The Fed begins a two-day meeting on Tuesday and analysts expect the U.S. central bank to affirm its current zero-interest-rate policy over the next three years, a view that could further weigh on the dollar.
Analysts do not expect a rate hike view from the Fed on Wednesday, but if it does happen, that could be a positive for the dollar.
“The big story for tomorrow would be a 2023 rate hike on the dots,” said Greg Anderson, global head of FX strategy at BMO Capital Markets in New York.
“What we’d hope to see is that the Fed projects no rate hikes for 2023. If they put a rate hike in there, equities and commodities would sell off and the dollar would rally,” he added.
In afternoon trading, the dollar fell 0.3% against the yen JPY=EBS to 105.46, after earlier sliding to a two-week low of 105.30 yen.
A break below 105.20 yen could pave the way for further technical selling, analysts said.
“The U.S. central bank will be wary of uncertainty the U.S. presidential election will bring with it and wouldn’t want to cause unnecessary turmoil in the financial markets,” said Fawad Razaqzada, market analyst, at ThinkMarkets.com in London.
The dollar index was little changed at 93.062 =USD, as the greenback recovered somewhat after the euro reversed earlier gains.
The euro was last down 0.1% at $1.1851 EUR=EBS.

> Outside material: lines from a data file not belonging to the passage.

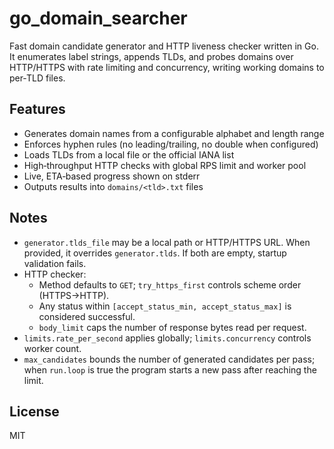# go_domain_searcher

Fast domain candidate generator and HTTP liveness checker written in Go. It enumerates label strings, appends TLDs, and probes domains over HTTP/HTTPS with rate limiting and concurrency, writing working domains to per‑TLD files.

## Features
- Generates domain names from a configurable alphabet and length range
- Enforces hyphen rules (no leading/trailing, no double when configured)
- Loads TLDs from a local file or the official IANA list
- High‑throughput HTTP checks with global RPS limit and worker pool
- Live, ETA‑based progress shown on stderr
- Outputs results into `domains/<tld>.txt` files

## Notes
- `generator.tlds_file` may be a local path or HTTP/HTTPS URL. When provided, it overrides `generator.tlds`. If both are empty, startup validation fails.
- HTTP checker:
  - Method defaults to `GET`; `try_https_first` controls scheme order (HTTPS→HTTP).
  - Any status within `[accept_status_min, accept_status_max]` is considered successful.
  - `body_limit` caps the number of response bytes read per request.
- `limits.rate_per_second` applies globally; `limits.concurrency` controls worker count.
- `max_candidates` bounds the number of generated candidates per pass; when `run.loop` is true the program starts a new pass after reaching the limit.

## License

MIT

Earlier, the euro gained after the ZEW economic sentiment survey showed investor sentiment in Germany rose in September, despite headwinds from Brexit and rising coronavirus infections.
China’s industrial output accelerated and retail sales grew for the first time this year, beating analysts’ forecasts.
That pushed the Chinese yuan to its highest since May 2019 against the dollar CNH=EBS, which was last down 0.4% at 6.779 yuan in the offshore market.
U.S. equities also rallied, as risk appetite gained ground.[.N]
“What’s driving both equities and the dollar is a combination of ample liquidity provision by the Fed and part of it is rising optimism for a vaccine and the global recovery,” said BMO’s Anderson.
“That global recovery is likely to be led elsewhere. Europe is ahead in the COVID curve and China is way ahead in the COVID curve.”